↓↓↓

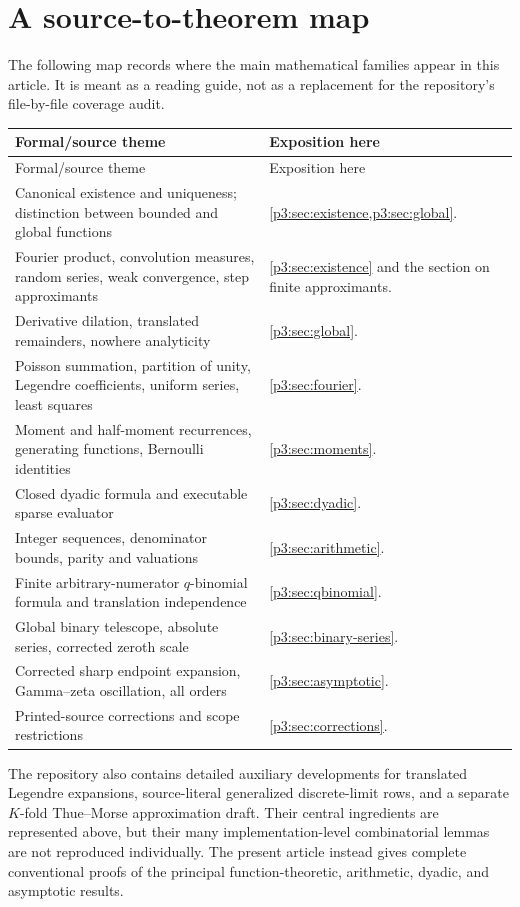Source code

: \documentclass[11pt]{article}
\numberwithin{equation}{section}
\theoremstyle{definition}
\theoremstyle{remark}
\begin{document}
\section{A source-to-theorem map}\label{p3:app:source-map}

The following map records where the main mathematical families appear in this
article.  It is meant as a reading guide, not as a replacement for the
repository's file-by-file coverage audit.

\begin{longtable}{p{}p{}}
\toprule
Formal/source theme & Exposition here\\
\midrule
\endfirsthead
\toprule
Formal/source theme & Exposition here\\
\midrule
\endhead
Canonical existence and uniqueness; distinction between bounded and global
functions & \cref{p3:sec:existence,p3:sec:global}.\\
Fourier product, convolution measures, random series, weak convergence, step
approximants & \cref{p3:sec:existence} and the section on finite approximants.\\
Derivative dilation, translated remainders, nowhere analyticity &
\cref{p3:sec:global}.\\
Poisson summation, partition of unity, Legendre coefficients, uniform series,
least squares & \cref{p3:sec:fourier}.\\
Moment and half-moment recurrences, generating functions, Bernoulli identities
& \cref{p3:sec:moments}.\\
Closed dyadic formula and executable sparse evaluator & \cref{p3:sec:dyadic}.\\
Integer sequences, denominator bounds, parity and valuations &
\cref{p3:sec:arithmetic}.\\
Finite arbitrary-numerator $q$-binomial formula and translation independence &
\cref{p3:sec:qbinomial}.\\
Global binary telescope, absolute series, corrected zeroth scale &
\cref{p3:sec:binary-series}.\\
Corrected sharp endpoint expansion, Gamma--zeta oscillation, all orders &
\cref{p3:sec:asymptotic}.\\
Printed-source corrections and scope restrictions & \cref{p3:sec:corrections}.\\
\bottomrule
\end{longtable}

The repository also contains detailed auxiliary developments for translated
Legendre expansions, source-literal generalized discrete-limit rows, and a
separate $K$-fold Thue--Morse approximation draft.  Their central ingredients
are represented above, but their many implementation-level combinatorial
lemmas are not reproduced individually.  The present article instead gives
complete conventional proofs of the principal function-theoretic, arithmetic,
dyadic, and asymptotic results.
\end{document}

↑↑↑

ACTION ITEM =
In the material above, transcribe exactly the lines beginning at the one with "The following map" and ending at the one with "are represented above, but", both included.

ANSWER TO THE EXERCISE =
The following map records where the main mathematical families appear in this
article.  It is meant as a reading guide, not as a replacement for the
repository's file-by-file coverage audit.

\begin{longtable}{p{}p{}}
\toprule
Formal/source theme & Exposition here\\
\midrule
\endfirsthead
\toprule
Formal/source theme & Exposition here\\
\midrule
\endhead
Canonical existence and uniqueness; distinction between bounded and global
functions & \cref{p3:sec:existence,p3:sec:global}.\\
Fourier product, convolution measures, random series, weak convergence, step
approximants & \cref{p3:sec:existence} and the section on finite approximants.\\
Derivative dilation, translated remainders, nowhere analyticity &
\cref{p3:sec:global}.\\
Poisson summation, partition of unity, Legendre coefficients, uniform series,
least squares & \cref{p3:sec:fourier}.\\
Moment and half-moment recurrences, generating functions, Bernoulli identities
& \cref{p3:sec:moments}.\\
Closed dyadic formula and executable sparse evaluator & \cref{p3:sec:dyadic}.\\
Integer sequences, denominator bounds, parity and valuations &
\cref{p3:sec:arithmetic}.\\
Finite arbitrary-numerator $q$-binomial formula and translation independence &
\cref{p3:sec:qbinomial}.\\
Global binary telescope, absolute series, corrected zeroth scale &
\cref{p3:sec:binary-series}.\\
Corrected sharp endpoint expansion, Gamma--zeta oscillation, all orders &
\cref{p3:sec:asymptotic}.\\
Printed-source corrections and scope restrictions & \cref{p3:sec:corrections}.\\
\bottomrule
\end{longtable}

The repository also contains detailed auxiliary developments for translated
Legendre expansions, source-literal generalized discrete-limit rows, and a
separate $K$-fold Thue--Morse approximation draft.  Their central ingredients
are represented above, but their many implementation-level combinatorial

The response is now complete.